A new study has found that people who are overweight cut their life expectancy by two months for every extra kilogram (or about two pounds) of weight they carry.
The study, from researchers at the University of Edinburgh, also found that education leads to a longer life, with almost a year added for each year spent studying beyond school.
Other findings from the study show that people who give up smoking and are open to new experiences might expect to live longer.
“Our study has estimated the causal effect of lifestyle choices,” said Dr. Peter Joshi, Chancellor’s Fellow at the University of Edinburgh’s Usher Institute. “We found that, on average, smoking a pack a day reduces lifespan by seven years, whilst losing one kilogram of weight will increase your lifespan by two months.”
For the study, scientists at the University of Edinburgh analyzed genetic information from more than 600,000 people alongside records of their parents’ lifespan.
Because people share half of their genetic information with each of their parents, the researchers say they were able to calculate the impact of various genes on life expectancy.
Lifestyle choices are influenced to a certain extent by our DNA — genes, for example, have been linked to increased alcohol consumption and addiction.
The researchers said they were, therefore, able to work out which have the greatest influence on lifespan.
The method was designed to rule out the chances that any observed associations could be caused by a separate, linked factor. This enabled them to pinpoint exactly which lifestyle factors cause people to live longer, or shorter, lives.
They found that cigarette smoking and traits associated with lung cancer had the greatest impact on shortening lifespan.

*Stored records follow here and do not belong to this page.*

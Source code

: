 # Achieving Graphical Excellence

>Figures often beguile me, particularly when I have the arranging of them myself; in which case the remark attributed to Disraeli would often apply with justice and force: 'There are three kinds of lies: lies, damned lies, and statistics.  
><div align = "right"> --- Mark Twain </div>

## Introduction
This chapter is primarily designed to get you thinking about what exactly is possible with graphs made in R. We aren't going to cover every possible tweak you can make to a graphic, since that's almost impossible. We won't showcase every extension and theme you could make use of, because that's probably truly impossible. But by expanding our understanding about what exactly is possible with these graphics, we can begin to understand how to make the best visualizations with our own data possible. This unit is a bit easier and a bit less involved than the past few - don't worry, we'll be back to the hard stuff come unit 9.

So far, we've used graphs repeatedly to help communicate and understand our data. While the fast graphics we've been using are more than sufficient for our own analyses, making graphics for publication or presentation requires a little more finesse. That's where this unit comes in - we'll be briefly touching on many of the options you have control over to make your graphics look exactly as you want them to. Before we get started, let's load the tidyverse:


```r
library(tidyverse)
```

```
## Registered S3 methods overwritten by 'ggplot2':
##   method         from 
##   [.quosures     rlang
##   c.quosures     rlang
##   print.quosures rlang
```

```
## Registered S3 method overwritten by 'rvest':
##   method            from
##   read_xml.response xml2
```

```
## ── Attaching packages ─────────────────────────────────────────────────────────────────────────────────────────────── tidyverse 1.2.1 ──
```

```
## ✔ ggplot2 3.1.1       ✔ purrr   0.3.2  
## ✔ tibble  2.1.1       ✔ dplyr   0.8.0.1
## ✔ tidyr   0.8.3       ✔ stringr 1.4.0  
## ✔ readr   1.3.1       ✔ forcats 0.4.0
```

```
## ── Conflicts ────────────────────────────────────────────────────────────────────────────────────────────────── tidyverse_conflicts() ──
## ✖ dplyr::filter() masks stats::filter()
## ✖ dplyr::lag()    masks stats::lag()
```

For example, smoking a pack of cigarettes a day over a lifetime knocks an average of seven years off life expectancy, they calculated. But smokers who give up can eventually expect to live as long as somebody who has never smoked, they discovered.

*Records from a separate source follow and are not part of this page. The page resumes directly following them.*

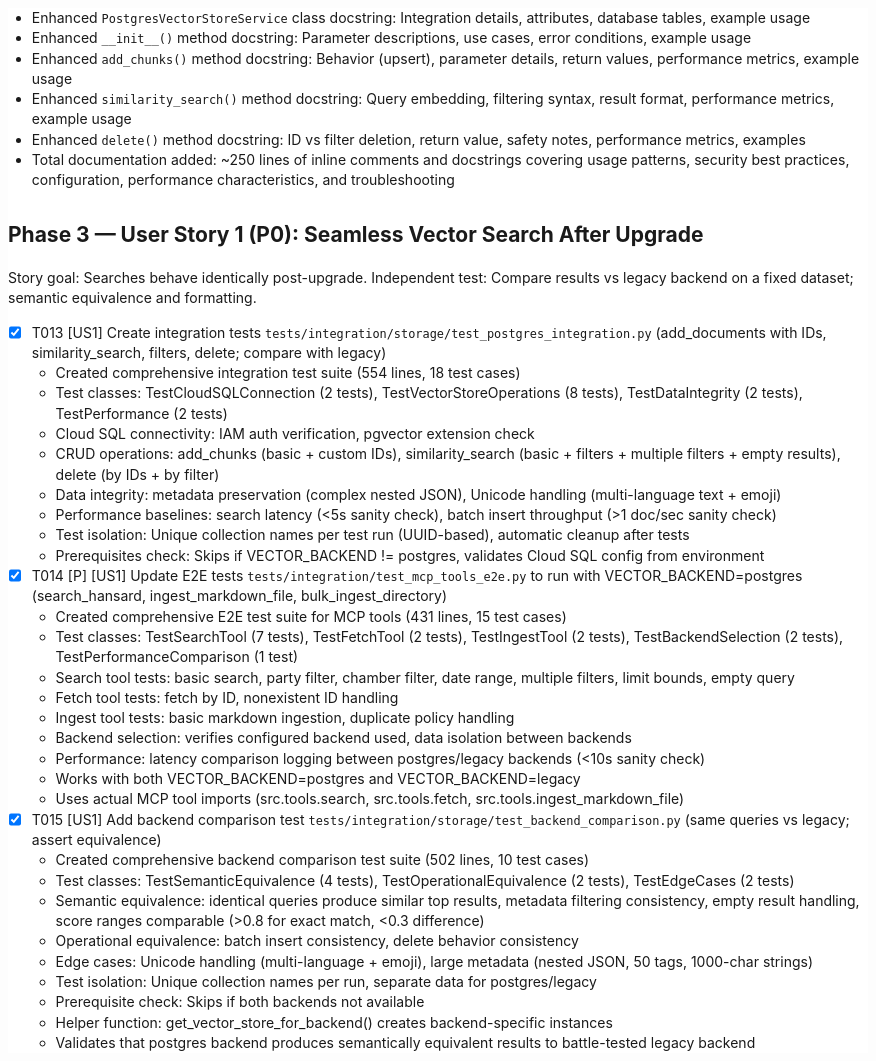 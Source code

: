   - Enhanced `PostgresVectorStoreService` class docstring: Integration details, attributes, database tables, example usage
  - Enhanced `__init__()` method docstring: Parameter descriptions, use cases, error conditions, example usage
  - Enhanced `add_chunks()` method docstring: Behavior (upsert), parameter details, return values, performance metrics, example usage
  - Enhanced `similarity_search()` method docstring: Query embedding, filtering syntax, result format, performance metrics, example usage
  - Enhanced `delete()` method docstring: ID vs filter deletion, return value, safety notes, performance metrics, examples
  - Total documentation added: ~250 lines of inline comments and docstrings covering usage patterns, security best practices, configuration, performance characteristics, and troubleshooting

## Phase 3 — User Story 1 (P0): Seamless Vector Search After Upgrade

Story goal: Searches behave identically post-upgrade.
Independent test: Compare results vs legacy backend on a fixed dataset; semantic equivalence and formatting.

- [X] T013 [US1] Create integration tests `tests/integration/storage/test_postgres_integration.py` (add_documents with IDs, similarity_search, filters, delete; compare with legacy)
  - Created comprehensive integration test suite (554 lines, 18 test cases)
  - Test classes: TestCloudSQLConnection (2 tests), TestVectorStoreOperations (8 tests), TestDataIntegrity (2 tests), TestPerformance (2 tests)
  - Cloud SQL connectivity: IAM auth verification, pgvector extension check
  - CRUD operations: add_chunks (basic + custom IDs), similarity_search (basic + filters + multiple filters + empty results), delete (by IDs + by filter)
  - Data integrity: metadata preservation (complex nested JSON), Unicode handling (multi-language text + emoji)
  - Performance baselines: search latency (<5s sanity check), batch insert throughput (>1 doc/sec sanity check)
  - Test isolation: Unique collection names per test run (UUID-based), automatic cleanup after tests
  - Prerequisites check: Skips if VECTOR_BACKEND != postgres, validates Cloud SQL config from environment
- [X] T014 [P] [US1] Update E2E tests `tests/integration/test_mcp_tools_e2e.py` to run with VECTOR_BACKEND=postgres (search_hansard, ingest_markdown_file, bulk_ingest_directory)
  - Created comprehensive E2E test suite for MCP tools (431 lines, 15 test cases)
  - Test classes: TestSearchTool (7 tests), TestFetchTool (2 tests), TestIngestTool (2 tests), TestBackendSelection (2 tests), TestPerformanceComparison (1 test)
  - Search tool tests: basic search, party filter, chamber filter, date range, multiple filters, limit bounds, empty query
  - Fetch tool tests: fetch by ID, nonexistent ID handling
  - Ingest tool tests: basic markdown ingestion, duplicate policy handling
  - Backend selection: verifies configured backend used, data isolation between backends
  - Performance: latency comparison logging between postgres/legacy backends (<10s sanity check)
  - Works with both VECTOR_BACKEND=postgres and VECTOR_BACKEND=legacy
  - Uses actual MCP tool imports (src.tools.search, src.tools.fetch, src.tools.ingest_markdown_file)
- [X] T015 [US1] Add backend comparison test `tests/integration/storage/test_backend_comparison.py` (same queries vs legacy; assert equivalence)
  - Created comprehensive backend comparison test suite (502 lines, 10 test cases)
  - Test classes: TestSemanticEquivalence (4 tests), TestOperationalEquivalence (2 tests), TestEdgeCases (2 tests)
  - Semantic equivalence: identical queries produce similar top results, metadata filtering consistency, empty result handling, score ranges comparable (>0.8 for exact match, <0.3 difference)
  - Operational equivalence: batch insert consistency, delete behavior consistency
  - Edge cases: Unicode handling (multi-language + emoji), large metadata (nested JSON, 50 tags, 1000-char strings)
  - Test isolation: Unique collection names per run, separate data for postgres/legacy
  - Prerequisite check: Skips if both backends not available
  - Helper function: get_vector_store_for_backend() creates backend-specific instances
  - Validates that postgres backend produces semantically equivalent results to battle-tested legacy backend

Body fat and other factors linked to diabetes also have a negative influence on life expectancy.
The study also identified two new DNA differences that affect lifespan. The first — in a gene that affects blood cholesterol levels — reduces lifespan by around eight months. The second — in a gene linked to the immune system — adds around half a year to life expectancy.

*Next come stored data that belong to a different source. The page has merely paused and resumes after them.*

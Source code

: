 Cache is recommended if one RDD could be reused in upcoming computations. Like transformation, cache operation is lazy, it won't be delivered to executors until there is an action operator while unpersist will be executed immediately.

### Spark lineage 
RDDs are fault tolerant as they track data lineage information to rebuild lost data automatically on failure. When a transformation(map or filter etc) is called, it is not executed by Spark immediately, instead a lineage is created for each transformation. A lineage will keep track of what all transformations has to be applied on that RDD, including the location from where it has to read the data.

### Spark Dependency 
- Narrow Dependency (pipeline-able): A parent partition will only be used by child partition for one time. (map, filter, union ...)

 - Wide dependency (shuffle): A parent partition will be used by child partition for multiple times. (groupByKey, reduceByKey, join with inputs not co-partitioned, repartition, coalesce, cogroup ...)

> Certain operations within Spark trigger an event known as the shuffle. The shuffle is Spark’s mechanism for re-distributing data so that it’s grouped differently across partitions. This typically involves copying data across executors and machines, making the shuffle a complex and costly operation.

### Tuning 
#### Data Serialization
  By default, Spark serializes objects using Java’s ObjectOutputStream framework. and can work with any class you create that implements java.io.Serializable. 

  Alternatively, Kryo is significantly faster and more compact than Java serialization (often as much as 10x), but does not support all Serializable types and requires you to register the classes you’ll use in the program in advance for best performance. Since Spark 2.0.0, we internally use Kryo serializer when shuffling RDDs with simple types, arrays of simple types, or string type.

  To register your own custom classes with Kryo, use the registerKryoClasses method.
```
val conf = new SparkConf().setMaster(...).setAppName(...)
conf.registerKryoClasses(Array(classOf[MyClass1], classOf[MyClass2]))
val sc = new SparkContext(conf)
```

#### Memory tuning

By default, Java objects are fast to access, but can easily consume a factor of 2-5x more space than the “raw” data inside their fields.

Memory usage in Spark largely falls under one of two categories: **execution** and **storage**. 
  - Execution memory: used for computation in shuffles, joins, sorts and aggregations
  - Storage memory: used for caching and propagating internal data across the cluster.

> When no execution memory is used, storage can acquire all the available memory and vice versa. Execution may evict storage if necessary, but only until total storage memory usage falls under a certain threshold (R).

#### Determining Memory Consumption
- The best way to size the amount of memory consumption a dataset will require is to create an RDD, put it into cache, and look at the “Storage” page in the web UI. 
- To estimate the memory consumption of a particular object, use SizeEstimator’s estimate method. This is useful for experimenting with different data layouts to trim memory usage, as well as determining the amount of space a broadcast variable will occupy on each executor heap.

Data for the study, published in Nature Communications, was drawn from 25 separate population studies from Europe, Australia, and North America, including the UK Biobank, a major study into the role of genetics and lifestyle in health and disease.
“The power of big data and genetics allow us to compare the effect of different behaviors and diseases in terms of months and years of life lost or gained, and to distinguish between mere association and causal effect,” said Professor Jim Wilson of the University of Edinburgh’s Usher Institute.